Starting at the line containing "- **Cost**: Depends on model (free" and ending at the line containing "Bandwidth | Utilization |", print every line of the material below exactly, both ends included, and stop there.

§ DATA RECORDS
________________________
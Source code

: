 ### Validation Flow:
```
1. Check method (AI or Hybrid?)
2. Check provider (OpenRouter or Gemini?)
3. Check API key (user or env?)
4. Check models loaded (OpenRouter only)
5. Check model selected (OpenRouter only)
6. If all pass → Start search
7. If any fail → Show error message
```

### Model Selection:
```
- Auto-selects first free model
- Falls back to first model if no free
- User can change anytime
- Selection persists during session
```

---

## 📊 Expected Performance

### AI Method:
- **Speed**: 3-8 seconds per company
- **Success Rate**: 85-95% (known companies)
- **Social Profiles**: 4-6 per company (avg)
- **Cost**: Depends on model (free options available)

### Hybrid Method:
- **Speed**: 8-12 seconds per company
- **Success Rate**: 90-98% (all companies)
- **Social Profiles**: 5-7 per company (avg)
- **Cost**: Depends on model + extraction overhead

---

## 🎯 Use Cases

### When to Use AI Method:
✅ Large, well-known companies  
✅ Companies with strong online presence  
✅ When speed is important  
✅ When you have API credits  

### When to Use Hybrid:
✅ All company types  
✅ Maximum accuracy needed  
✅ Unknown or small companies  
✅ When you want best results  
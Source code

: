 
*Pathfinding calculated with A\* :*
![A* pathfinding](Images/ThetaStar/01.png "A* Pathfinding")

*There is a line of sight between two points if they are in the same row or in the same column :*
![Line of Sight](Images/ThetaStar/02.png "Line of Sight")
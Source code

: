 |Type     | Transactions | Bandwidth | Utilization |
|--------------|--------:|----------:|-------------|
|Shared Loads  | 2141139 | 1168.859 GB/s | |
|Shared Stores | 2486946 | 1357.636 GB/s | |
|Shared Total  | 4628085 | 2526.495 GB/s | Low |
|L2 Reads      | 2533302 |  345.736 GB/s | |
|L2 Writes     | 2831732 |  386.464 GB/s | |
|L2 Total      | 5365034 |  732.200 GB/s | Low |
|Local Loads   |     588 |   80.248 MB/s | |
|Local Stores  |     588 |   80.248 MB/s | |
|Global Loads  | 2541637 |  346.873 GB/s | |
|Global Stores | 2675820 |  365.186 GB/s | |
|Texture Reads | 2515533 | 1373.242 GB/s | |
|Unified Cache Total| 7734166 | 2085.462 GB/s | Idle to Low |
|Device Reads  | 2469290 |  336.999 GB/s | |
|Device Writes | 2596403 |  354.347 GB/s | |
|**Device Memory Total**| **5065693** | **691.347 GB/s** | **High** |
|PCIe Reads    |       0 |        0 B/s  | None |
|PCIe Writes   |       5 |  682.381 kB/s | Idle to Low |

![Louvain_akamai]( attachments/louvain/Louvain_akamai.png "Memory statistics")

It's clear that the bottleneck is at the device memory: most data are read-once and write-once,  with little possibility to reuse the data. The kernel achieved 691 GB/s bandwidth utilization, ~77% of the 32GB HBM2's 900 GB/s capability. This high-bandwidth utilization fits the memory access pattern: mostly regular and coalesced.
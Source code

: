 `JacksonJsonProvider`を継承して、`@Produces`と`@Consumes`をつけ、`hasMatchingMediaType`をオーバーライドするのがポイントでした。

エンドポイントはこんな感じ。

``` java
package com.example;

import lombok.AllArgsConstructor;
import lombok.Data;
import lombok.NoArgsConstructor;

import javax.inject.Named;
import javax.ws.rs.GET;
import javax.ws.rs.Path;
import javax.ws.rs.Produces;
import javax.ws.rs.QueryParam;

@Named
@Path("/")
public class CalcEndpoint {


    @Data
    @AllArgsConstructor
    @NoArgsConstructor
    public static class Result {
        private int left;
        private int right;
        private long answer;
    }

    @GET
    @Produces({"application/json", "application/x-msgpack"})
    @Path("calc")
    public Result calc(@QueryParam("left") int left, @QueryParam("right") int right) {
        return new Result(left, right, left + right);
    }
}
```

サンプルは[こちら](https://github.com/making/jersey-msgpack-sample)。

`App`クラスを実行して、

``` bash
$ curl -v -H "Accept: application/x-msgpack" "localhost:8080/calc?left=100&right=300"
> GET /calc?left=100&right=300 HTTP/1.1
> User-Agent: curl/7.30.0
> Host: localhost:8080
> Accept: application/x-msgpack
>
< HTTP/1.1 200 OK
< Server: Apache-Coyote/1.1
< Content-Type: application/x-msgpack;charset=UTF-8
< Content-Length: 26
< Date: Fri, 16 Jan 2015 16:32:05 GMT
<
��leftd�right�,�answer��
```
________________________
§ EXERCISE OUTPUT
- **Cost**: Depends on model (free options available)

### Hybrid Method:
- **Speed**: 8-12 seconds per company
- **Success Rate**: 90-98% (all companies)
- **Social Profiles**: 5-7 per company (avg)
- **Cost**: Depends on model + extraction overhead

---

## 🎯 Use Cases

### When to Use AI Method:
✅ Large, well-known companies  
✅ Companies with strong online presence  
✅ When speed is important  
✅ When you have API credits  

### When to Use Hybrid:
✅ All company types  
✅ Maximum accuracy needed  
✅ Unknown or small companies  
✅ When you want best results  
Source code

: 
*Pathfinding calculated with A\* :*
![A* pathfinding](Images/ThetaStar/01.png "A* Pathfinding")

*There is a line of sight between two points if they are in the same row or in the same column :*
![Line of Sight](Images/ThetaStar/02.png "Line of Sight")
Source code

: |Type     | Transactions | Bandwidth | Utilization |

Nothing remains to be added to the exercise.